◆ The problem:
In the material below, find every line containing the string "blacksquare" and return it.

◆ Source records:
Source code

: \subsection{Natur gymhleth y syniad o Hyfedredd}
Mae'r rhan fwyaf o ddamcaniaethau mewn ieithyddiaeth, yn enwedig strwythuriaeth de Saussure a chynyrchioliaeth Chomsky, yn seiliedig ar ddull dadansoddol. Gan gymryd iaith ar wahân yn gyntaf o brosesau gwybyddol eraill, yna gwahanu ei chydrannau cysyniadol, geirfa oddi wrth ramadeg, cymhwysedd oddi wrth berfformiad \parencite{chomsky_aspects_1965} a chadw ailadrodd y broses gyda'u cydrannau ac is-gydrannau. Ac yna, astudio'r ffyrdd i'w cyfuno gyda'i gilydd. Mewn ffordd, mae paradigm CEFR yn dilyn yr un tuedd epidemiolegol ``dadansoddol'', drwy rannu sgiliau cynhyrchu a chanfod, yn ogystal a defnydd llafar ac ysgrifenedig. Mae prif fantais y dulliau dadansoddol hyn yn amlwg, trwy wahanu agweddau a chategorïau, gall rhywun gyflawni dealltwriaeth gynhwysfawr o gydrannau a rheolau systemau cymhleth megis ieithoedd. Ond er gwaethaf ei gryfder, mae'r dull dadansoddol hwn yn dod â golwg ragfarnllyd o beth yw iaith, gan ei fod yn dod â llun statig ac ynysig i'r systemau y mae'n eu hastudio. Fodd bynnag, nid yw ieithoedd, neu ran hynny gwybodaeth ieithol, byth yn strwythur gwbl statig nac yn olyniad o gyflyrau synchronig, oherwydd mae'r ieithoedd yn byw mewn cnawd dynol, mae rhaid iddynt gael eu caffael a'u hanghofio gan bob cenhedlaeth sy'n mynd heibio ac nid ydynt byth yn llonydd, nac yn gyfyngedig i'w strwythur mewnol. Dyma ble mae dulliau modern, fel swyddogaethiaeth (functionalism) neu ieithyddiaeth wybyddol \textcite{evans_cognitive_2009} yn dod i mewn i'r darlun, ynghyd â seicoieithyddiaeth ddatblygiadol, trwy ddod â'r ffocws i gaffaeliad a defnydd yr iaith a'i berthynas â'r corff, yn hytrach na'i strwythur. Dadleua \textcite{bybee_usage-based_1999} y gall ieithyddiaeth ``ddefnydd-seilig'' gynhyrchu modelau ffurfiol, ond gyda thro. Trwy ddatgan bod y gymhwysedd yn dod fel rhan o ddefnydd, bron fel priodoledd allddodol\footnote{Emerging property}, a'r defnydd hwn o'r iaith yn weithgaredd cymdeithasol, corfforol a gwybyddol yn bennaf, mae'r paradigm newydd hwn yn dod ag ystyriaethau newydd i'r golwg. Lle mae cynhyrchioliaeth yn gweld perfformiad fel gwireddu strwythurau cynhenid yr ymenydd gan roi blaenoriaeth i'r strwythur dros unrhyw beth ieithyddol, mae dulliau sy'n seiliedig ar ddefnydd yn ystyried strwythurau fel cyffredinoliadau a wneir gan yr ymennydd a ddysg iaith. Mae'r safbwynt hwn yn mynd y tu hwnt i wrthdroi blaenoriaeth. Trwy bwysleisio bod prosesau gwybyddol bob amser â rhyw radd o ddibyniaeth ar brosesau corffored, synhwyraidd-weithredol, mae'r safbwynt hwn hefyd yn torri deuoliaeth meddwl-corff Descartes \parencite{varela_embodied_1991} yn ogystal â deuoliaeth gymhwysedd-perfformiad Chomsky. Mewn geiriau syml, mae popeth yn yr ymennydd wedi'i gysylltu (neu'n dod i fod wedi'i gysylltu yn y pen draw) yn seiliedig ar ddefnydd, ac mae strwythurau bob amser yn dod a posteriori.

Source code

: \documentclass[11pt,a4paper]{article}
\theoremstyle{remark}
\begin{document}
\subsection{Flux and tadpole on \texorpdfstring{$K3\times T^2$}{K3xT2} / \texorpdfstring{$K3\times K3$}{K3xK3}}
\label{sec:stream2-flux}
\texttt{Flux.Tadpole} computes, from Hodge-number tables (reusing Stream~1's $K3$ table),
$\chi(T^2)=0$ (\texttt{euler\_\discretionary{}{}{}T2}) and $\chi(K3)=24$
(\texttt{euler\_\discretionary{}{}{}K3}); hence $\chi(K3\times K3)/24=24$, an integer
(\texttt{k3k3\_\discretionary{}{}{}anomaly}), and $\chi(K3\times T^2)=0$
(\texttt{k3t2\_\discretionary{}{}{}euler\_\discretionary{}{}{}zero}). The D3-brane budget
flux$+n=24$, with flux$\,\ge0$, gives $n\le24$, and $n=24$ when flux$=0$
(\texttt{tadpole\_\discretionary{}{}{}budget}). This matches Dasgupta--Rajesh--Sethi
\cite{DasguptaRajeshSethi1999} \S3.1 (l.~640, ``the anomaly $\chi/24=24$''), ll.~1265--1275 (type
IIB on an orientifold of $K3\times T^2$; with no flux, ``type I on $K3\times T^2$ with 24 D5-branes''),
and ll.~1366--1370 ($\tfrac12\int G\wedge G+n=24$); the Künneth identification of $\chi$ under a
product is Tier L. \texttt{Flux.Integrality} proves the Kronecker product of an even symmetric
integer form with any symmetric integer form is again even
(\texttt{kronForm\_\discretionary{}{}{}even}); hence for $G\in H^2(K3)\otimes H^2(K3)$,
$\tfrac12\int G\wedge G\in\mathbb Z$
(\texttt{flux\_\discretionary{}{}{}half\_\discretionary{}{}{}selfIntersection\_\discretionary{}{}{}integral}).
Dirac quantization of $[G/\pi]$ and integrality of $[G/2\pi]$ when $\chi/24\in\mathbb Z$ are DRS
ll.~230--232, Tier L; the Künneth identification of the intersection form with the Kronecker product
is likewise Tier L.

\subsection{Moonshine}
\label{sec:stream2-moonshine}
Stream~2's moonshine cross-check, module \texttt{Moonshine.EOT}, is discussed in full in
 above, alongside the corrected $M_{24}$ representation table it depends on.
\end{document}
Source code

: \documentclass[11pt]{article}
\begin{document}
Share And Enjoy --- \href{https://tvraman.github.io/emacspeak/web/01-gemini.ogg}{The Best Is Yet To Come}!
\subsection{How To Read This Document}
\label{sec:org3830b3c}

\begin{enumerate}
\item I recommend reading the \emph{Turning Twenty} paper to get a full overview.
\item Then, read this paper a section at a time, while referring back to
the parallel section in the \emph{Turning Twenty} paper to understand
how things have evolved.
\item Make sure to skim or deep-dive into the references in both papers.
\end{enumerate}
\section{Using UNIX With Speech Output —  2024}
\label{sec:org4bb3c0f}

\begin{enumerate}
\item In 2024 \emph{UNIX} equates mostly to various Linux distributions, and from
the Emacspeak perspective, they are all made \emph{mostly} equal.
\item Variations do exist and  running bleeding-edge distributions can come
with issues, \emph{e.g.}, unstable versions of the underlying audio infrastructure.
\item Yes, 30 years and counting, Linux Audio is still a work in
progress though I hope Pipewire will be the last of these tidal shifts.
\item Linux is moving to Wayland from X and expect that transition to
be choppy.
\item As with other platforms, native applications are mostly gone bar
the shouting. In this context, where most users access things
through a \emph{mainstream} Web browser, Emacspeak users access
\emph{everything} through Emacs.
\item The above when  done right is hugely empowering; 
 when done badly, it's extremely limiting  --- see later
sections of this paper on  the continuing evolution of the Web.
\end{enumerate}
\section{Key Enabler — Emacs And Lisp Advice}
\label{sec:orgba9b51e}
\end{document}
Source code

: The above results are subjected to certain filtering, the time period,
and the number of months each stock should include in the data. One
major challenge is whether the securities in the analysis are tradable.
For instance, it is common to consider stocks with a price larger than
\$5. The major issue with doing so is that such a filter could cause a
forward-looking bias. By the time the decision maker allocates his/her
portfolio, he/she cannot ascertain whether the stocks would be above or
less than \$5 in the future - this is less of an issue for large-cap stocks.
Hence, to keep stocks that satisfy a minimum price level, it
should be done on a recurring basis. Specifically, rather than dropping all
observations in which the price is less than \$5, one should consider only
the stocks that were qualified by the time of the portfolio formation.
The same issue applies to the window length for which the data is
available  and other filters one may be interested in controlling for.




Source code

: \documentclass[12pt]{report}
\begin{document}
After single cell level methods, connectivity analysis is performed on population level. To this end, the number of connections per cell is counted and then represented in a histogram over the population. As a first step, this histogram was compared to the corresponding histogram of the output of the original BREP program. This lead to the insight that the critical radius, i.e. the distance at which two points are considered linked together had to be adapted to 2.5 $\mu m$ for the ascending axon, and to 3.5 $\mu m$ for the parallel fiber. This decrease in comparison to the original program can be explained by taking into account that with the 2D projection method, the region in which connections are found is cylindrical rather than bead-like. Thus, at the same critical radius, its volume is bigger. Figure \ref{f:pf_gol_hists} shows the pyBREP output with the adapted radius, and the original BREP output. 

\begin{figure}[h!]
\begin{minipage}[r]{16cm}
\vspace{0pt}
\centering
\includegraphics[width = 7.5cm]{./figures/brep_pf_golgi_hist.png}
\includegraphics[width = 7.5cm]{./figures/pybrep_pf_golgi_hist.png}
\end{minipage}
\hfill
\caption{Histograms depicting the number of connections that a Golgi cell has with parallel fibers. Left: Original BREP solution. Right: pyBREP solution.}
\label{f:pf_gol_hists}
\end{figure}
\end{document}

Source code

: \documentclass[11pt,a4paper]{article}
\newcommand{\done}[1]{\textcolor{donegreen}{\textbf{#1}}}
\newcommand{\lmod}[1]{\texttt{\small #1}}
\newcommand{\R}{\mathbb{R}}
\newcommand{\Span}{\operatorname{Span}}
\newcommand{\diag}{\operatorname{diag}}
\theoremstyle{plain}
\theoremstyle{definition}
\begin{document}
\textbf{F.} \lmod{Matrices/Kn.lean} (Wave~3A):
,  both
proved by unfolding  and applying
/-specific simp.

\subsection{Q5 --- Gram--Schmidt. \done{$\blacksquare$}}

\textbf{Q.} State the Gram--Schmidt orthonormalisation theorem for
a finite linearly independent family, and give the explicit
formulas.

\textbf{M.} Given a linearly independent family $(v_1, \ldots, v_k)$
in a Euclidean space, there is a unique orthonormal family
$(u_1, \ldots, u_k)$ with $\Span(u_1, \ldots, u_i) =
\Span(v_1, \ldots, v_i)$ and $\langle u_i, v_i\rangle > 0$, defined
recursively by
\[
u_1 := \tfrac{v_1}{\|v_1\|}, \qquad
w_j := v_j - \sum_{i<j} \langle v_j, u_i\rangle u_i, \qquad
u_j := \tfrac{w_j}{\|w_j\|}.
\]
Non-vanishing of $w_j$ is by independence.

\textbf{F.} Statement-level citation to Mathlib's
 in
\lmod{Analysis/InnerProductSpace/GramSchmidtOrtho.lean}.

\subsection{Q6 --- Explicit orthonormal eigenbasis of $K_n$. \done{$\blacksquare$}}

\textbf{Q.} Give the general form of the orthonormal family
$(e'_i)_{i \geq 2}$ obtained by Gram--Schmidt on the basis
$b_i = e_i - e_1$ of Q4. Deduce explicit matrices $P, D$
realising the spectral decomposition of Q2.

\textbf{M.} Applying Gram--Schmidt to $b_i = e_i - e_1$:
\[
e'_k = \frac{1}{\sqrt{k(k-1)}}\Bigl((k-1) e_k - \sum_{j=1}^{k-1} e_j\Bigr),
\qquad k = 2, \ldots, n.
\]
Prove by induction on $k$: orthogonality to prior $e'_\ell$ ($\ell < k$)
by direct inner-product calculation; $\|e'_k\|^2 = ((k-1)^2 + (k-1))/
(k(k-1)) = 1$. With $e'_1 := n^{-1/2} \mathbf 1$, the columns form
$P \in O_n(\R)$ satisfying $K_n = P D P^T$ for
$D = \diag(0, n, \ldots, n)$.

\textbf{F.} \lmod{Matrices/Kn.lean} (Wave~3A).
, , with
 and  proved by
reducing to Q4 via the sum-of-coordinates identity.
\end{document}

◆ Exercise result:
\subsection{Q5 --- Gram--Schmidt. \done{$\blacksquare$}}
\subsection{Q6 --- Explicit orthonormal eigenbasis of $K_n$. \done{$\blacksquare$}}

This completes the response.